SUSPEITO DE VÁRIOS CRIMES

Além de construir o que autoridades norte-americanas chamaram de “esquema de pirâmide global”, a Telexfree era também uma instituição financeira clandestina, segundo o Ministério Público Federal (MPF).

Enquanto diziam aos seguidores que era necessário vender VoIP (semelhante ao Skype) e levar mais pessoas para a rede para ganhar dinheiro, os chefões manuseavam o banco de dados do esquema e geravam créditos manuais para os escolhidos. Assim, a Telexfree movimentou US$ 5,8 bilhões entre 2012 e 2014, período em que manteve as atividades a pleno vapor.

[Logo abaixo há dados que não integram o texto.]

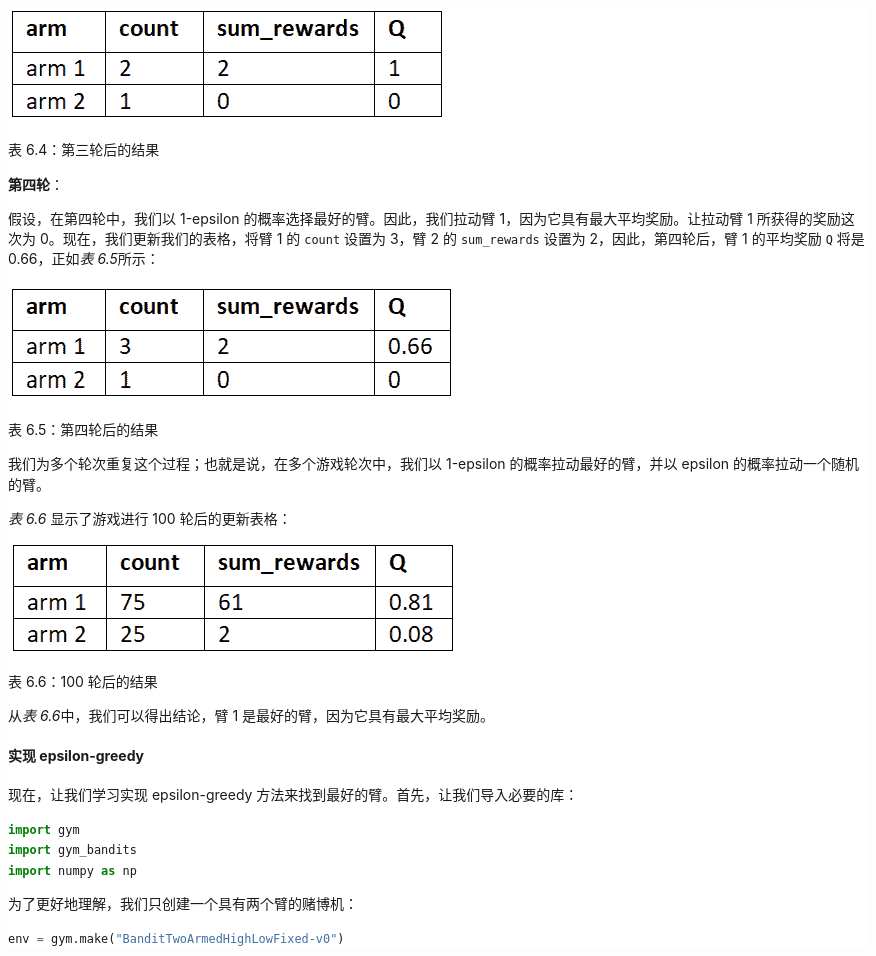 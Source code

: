 ![](img/B15558_06_05.png)

表 6.4：第三轮后的结果

**第四轮**：

假设，在第四轮中，我们以 1-epsilon 的概率选择最好的臂。因此，我们拉动臂 1，因为它具有最大平均奖励。让拉动臂 1 所获得的奖励这次为 0。现在，我们更新我们的表格，将臂 1 的 `count` 设置为 3，臂 2 的 `sum_rewards` 设置为 2，因此，第四轮后，臂 1 的平均奖励 `Q` 将是 0.66，正如*表 6.5*所示：

![](img/B15558_06_06.png)

表 6.5：第四轮后的结果

我们为多个轮次重复这个过程；也就是说，在多个游戏轮次中，我们以 1-epsilon 的概率拉动最好的臂，并以 epsilon 的概率拉动一个随机的臂。

*表 6.6* 显示了游戏进行 100 轮后的更新表格：

![](img/B15558_06_07.png)

表 6.6：100 轮后的结果

从*表 6.6*中，我们可以得出结论，臂 1 是最好的臂，因为它具有最大平均奖励。

#### 实现 epsilon-greedy

现在，让我们学习实现 epsilon-greedy 方法来找到最好的臂。首先，让我们导入必要的库：

```py
import gym
import gym_bandits
import numpy as np 
```

为了更好地理解，我们只创建一个具有两个臂的赌博机：

```py
env = gym.make("BanditTwoArmedHighLowFixed-v0") 
```
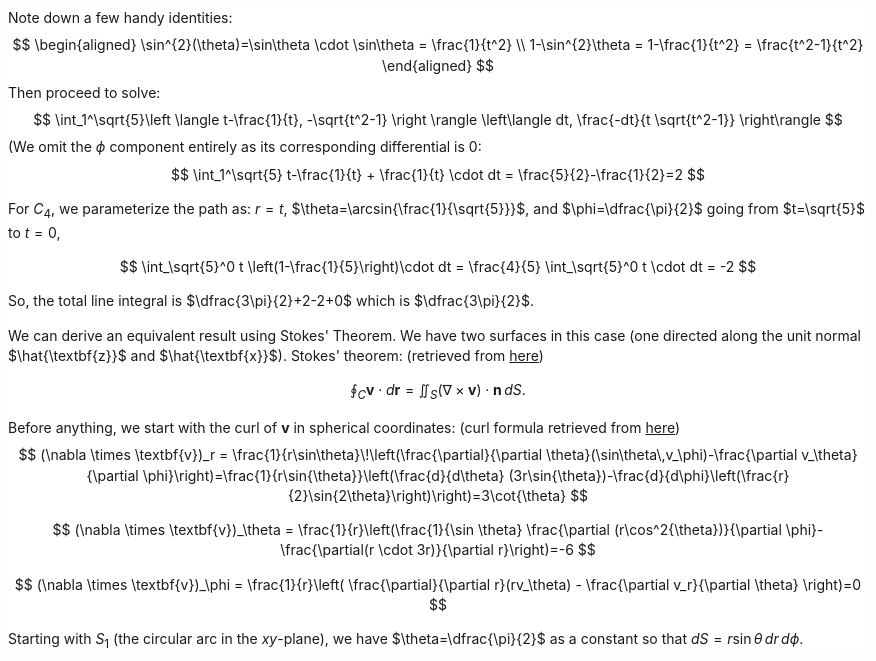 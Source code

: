 Note down a few handy identities:
$$
\begin{aligned}
\sin^{2}(\theta)=\sin\theta \cdot \sin\theta = \frac{1}{t^2} \\
1-\sin^{2}\theta = 1-\frac{1}{t^2} = \frac{t^2-1}{t^2}
\end{aligned}
$$
Then proceed to solve:
$$
\int_1^\sqrt{5}\left \langle t-\frac{1}{t}, -\sqrt{t^2-1} \right \rangle  \left\langle dt, \frac{-dt}{t \sqrt{t^2-1}} \right\rangle 
$$
(We omit the $\phi$ component entirely as its corresponding differential is $0$: 
$$
\int_1^\sqrt{5} t-\frac{1}{t} + \frac{1}{t} \cdot dt = \frac{5}{2}-\frac{1}{2}=2 
$$

For $C_4$, we parameterize the path as: $r=t$, $\theta=\arcsin{\frac{1}{\sqrt{5}}}$, and $\phi=\dfrac{\pi}{2}$ going from $t=\sqrt{5}$ to $t=0$, 

$$
\int_\sqrt{5}^0 t \left(1-\frac{1}{5}\right)\cdot dt = \frac{4}{5} \int_\sqrt{5}^0 t \cdot dt = -2
$$

So, the total line integral is $\dfrac{3\pi}{2}+2-2+0$ which is $\dfrac{3\pi}{2}$. 

We can derive an equivalent result using Stokes' Theorem. We have two surfaces in this case (one directed along the unit normal $\hat{\textbf{z}}$ and $\hat{\textbf{x}}$). Stokes' theorem: (retrieved from [here](<Surface Integrals>)) 

$$
\oint_{C} \mathbf{v}\cdot d\mathbf{r}
=\iint_{S} (\nabla\times \mathbf{v})\cdot \mathbf{n}\,dS.
$$


Before anything, we start with the curl of $\textbf{v}$ in spherical coordinates: (curl formula retrieved from [here](<Curvilinear Coordinates>))
$$
(\nabla \times \textbf{v})_r = \frac{1}{r\sin\theta}\!\left(\frac{\partial}{\partial \theta}(\sin\theta\,v_\phi)-\frac{\partial v_\theta}{\partial \phi}\right)=\frac{1}{r\sin{\theta}}\left(\frac{d}{d\theta} (3r\sin{\theta})-\frac{d}{d\phi}\left(\frac{r}{2}\sin{2\theta}\right)\right)=3\cot{\theta}
$$

$$
(\nabla \times \textbf{v})_\theta = \frac{1}{r}\left(\frac{1}{\sin \theta} \frac{\partial (r\cos^2{\theta})}{\partial \phi}-\frac{\partial(r \cdot 3r)}{\partial r}\right)=-6
$$

$$
(\nabla \times \textbf{v})_\phi = \frac{1}{r}\left( \frac{\partial}{\partial r}(rv_\theta) - \frac{\partial v_r}{\partial \theta} \right)=0
$$

Starting with $S_1$ (the circular arc in the $xy$-plane), we have $\theta=\dfrac{\pi}{2}$ as a constant so that $dS=r\sin\theta\,dr\,d\phi$. 
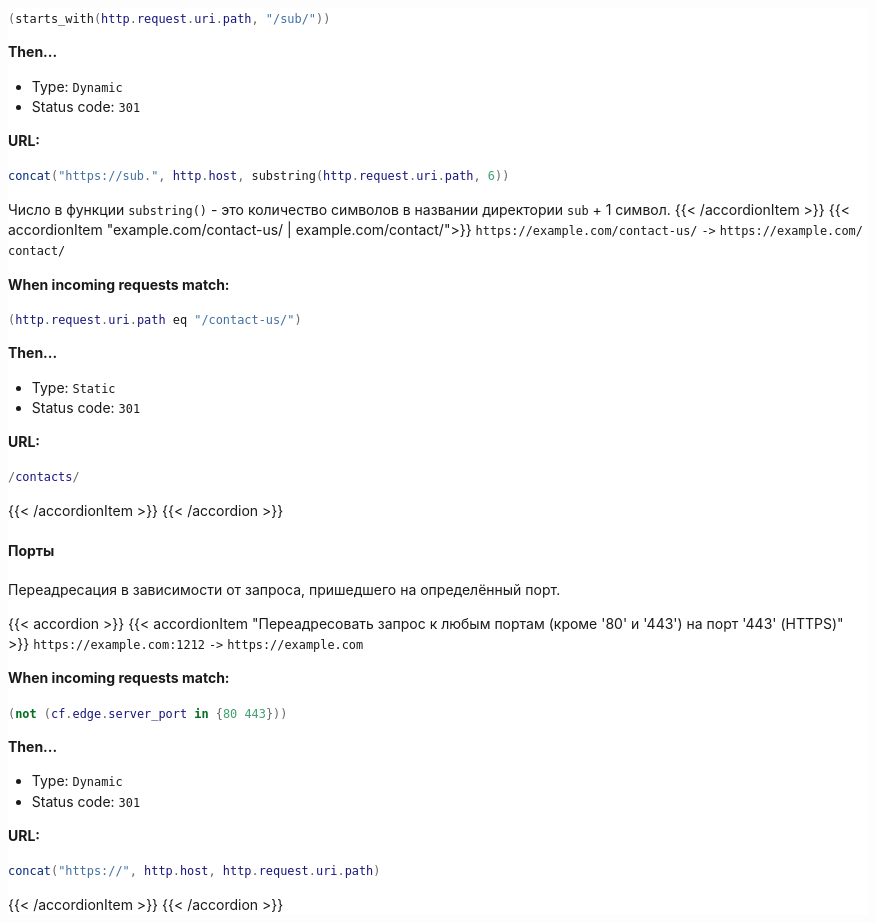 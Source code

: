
 ```lua
(starts_with(http.request.uri.path, "/sub/"))
```

**Then...**

- Type: `Dynamic`
- Status code: `301`

**URL:**

```lua
concat("https://sub.", http.host, substring(http.request.uri.path, 6))
```

Число в функции `substring()` - это количество символов в названии директории `sub` + 1 символ.
{{< /accordionItem >}}
{{< accordionItem "example.com/contact-us/ | example.com/contact/">}}
`https://example.com/contact-us/` `->` `https://example.com/contact/`

**When incoming requests match:**

```lua
(http.request.uri.path eq "/contact-us/")
```

**Then...**

- Type: `Static`
- Status code: `301`

**URL:**

```lua
/contacts/
```
{{< /accordionItem >}}
{{< /accordion >}}

#### Порты

Переадресация в зависимости от запроса, пришедшего на определённый порт.

{{< accordion >}}
{{< accordionItem "Переадресовать запрос к любым портам (кроме '80' и '443') на порт '443' (HTTPS)" >}}
`https://example.com:1212` `->` `https://example.com`

**When incoming requests match:**

```lua
(not (cf.edge.server_port in {80 443}))
```

**Then...**

- Type: `Dynamic`
- Status code: `301`

**URL:**

```lua
concat("https://", http.host, http.request.uri.path)
```
{{< /accordionItem >}}
{{< /accordion >}}
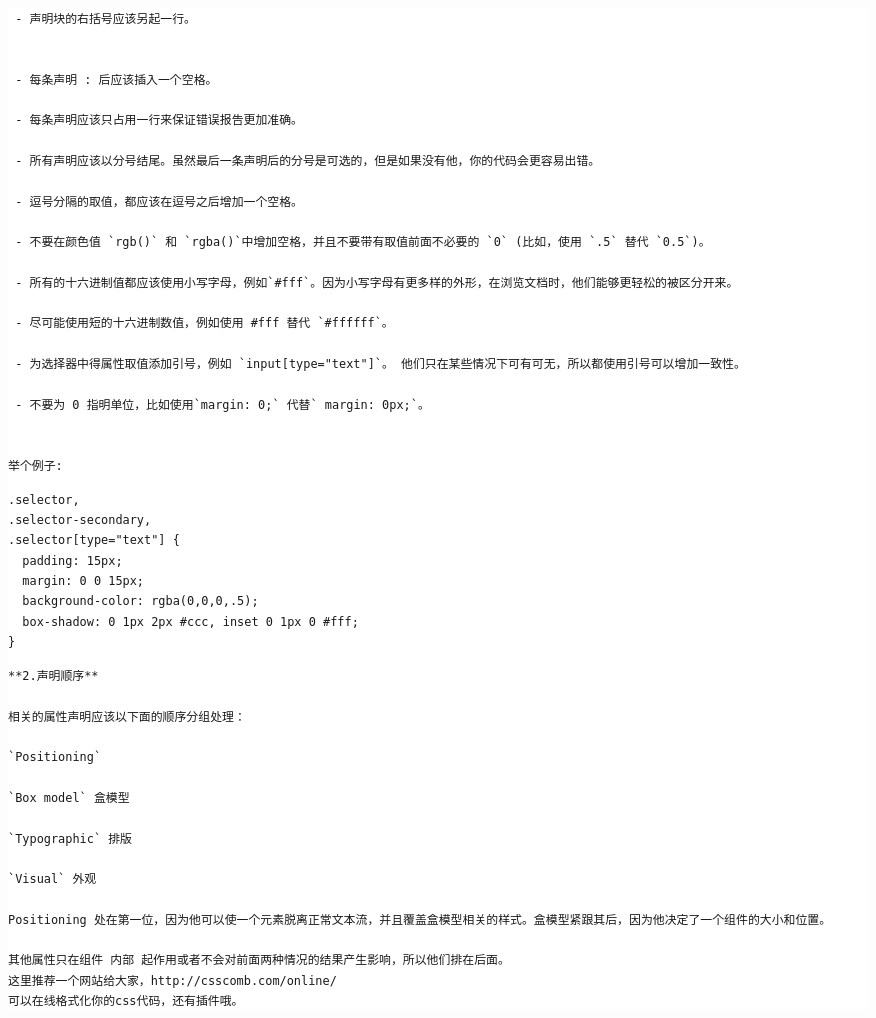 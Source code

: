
 ```
 - 声明块的右括号应该另起一行。

 
 - 每条声明 : 后应该插入一个空格。

 - 每条声明应该只占用一行来保证错误报告更加准确。

 - 所有声明应该以分号结尾。虽然最后一条声明后的分号是可选的，但是如果没有他，你的代码会更容易出错。

 - 逗号分隔的取值，都应该在逗号之后增加一个空格。

 - 不要在颜色值 `rgb()` 和 `rgba()`中增加空格，并且不要带有取值前面不必要的 `0` (比如，使用 `.5` 替代 `0.5`)。

 - 所有的十六进制值都应该使用小写字母，例如`#fff`。因为小写字母有更多样的外形，在浏览文档时，他们能够更轻松的被区分开来。

 - 尽可能使用短的十六进制数值，例如使用 #fff 替代 `#ffffff`。

 - 为选择器中得属性取值添加引号，例如 `input[type="text"]`。 他们只在某些情况下可有可无，所以都使用引号可以增加一致性。

 - 不要为 0 指明单位，比如使用`margin: 0;` 代替` margin: 0px;`。
 
 
举个例子:
```
    .selector,
    .selector-secondary,
    .selector[type="text"] {
      padding: 15px;
      margin: 0 0 15px;
      background-color: rgba(0,0,0,.5);
      box-shadow: 0 1px 2px #ccc, inset 0 1px 0 #fff;
    }
```
**2.声明顺序**

相关的属性声明应该以下面的顺序分组处理：

`Positioning`

`Box model` 盒模型

`Typographic` 排版

`Visual` 外观

Positioning 处在第一位，因为他可以使一个元素脱离正常文本流，并且覆盖盒模型相关的样式。盒模型紧跟其后，因为他决定了一个组件的大小和位置。

其他属性只在组件 内部 起作用或者不会对前面两种情况的结果产生影响，所以他们排在后面。
这里推荐一个网站给大家，http://csscomb.com/online/      
可以在线格式化你的css代码，还有插件哦。
```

A emissão de moeda eletrônica ganhou mais força a partir do bloqueio das atividades pela Justiça do Acre, em junho de 2013. No princípio, a brecha no sistema tinha a intenção de corrigir erros de pagamentos, mas os chefões decidiram usar o mecanismo para gerar um dinheiro imaginário.

Na fase internacional da pirâmide, a partir da suspensão no Brasil, os créditos eram transferidos para líderes incluírem pessoas na rede, burlando a determinação judicial.

Wanzeler tinha mais de 30 apartamentos e casas nos Estados Unidos, além de lanchas e carros de luxos, de acordo com a SEC, xerife do mercado de capitais americano. Nos EUA, os bens também foram tomados pela Justiça para o pagamento das vítimas.

OUTRO LADO

Segundo o advogado de Wanzeler, Rafael Lima, o cliente esteva em passeio com a família na cidade fluminense de Búzios quando foi surpreendido com a prisão. O ex-sócio da Telexfree foi levado para a Superintendência da Polícia Federal de Macaé e, de lá, transferido para a unidade de Campos.

Lima afirmou que não teve acesso à decisão do ministro Lewandowski, que decretou a prisão do cliente. A defesa pediu para ter acesso ao pedido, que está em segredo de Justiça. Também já foi demandada a troca da detenção para o Espírito Santo, uma vez que Wanzeler e família residem no Estado. E assim que houver conhecimento do que diz a decisão de , a intenção é requerer a revogação da prisão.

O advogado defende que Wanzeler não pode ser extraditado, pois "responde pelos menos fatos no Brasil" e nos Estados Unidos, e por isso teria que permanecer no país. "A nova lei de imigração nega a extradição em caso de pessoas que respondem processo no Brasil", diz.

De acordo com o Ministério Público Federal, o fato de Wanzeler estar respondendo a crimes no Brasil não é um impedimento absoluto para a extradição. Porém, o  pedido precisa indicar crime que não seja competência da Justiça Brasileira. "O que seria um desafio, nesse caso", informou o MPF.

Sobre as acusações dos crimes, a defesa nega o envolvimento de  Wanzeler.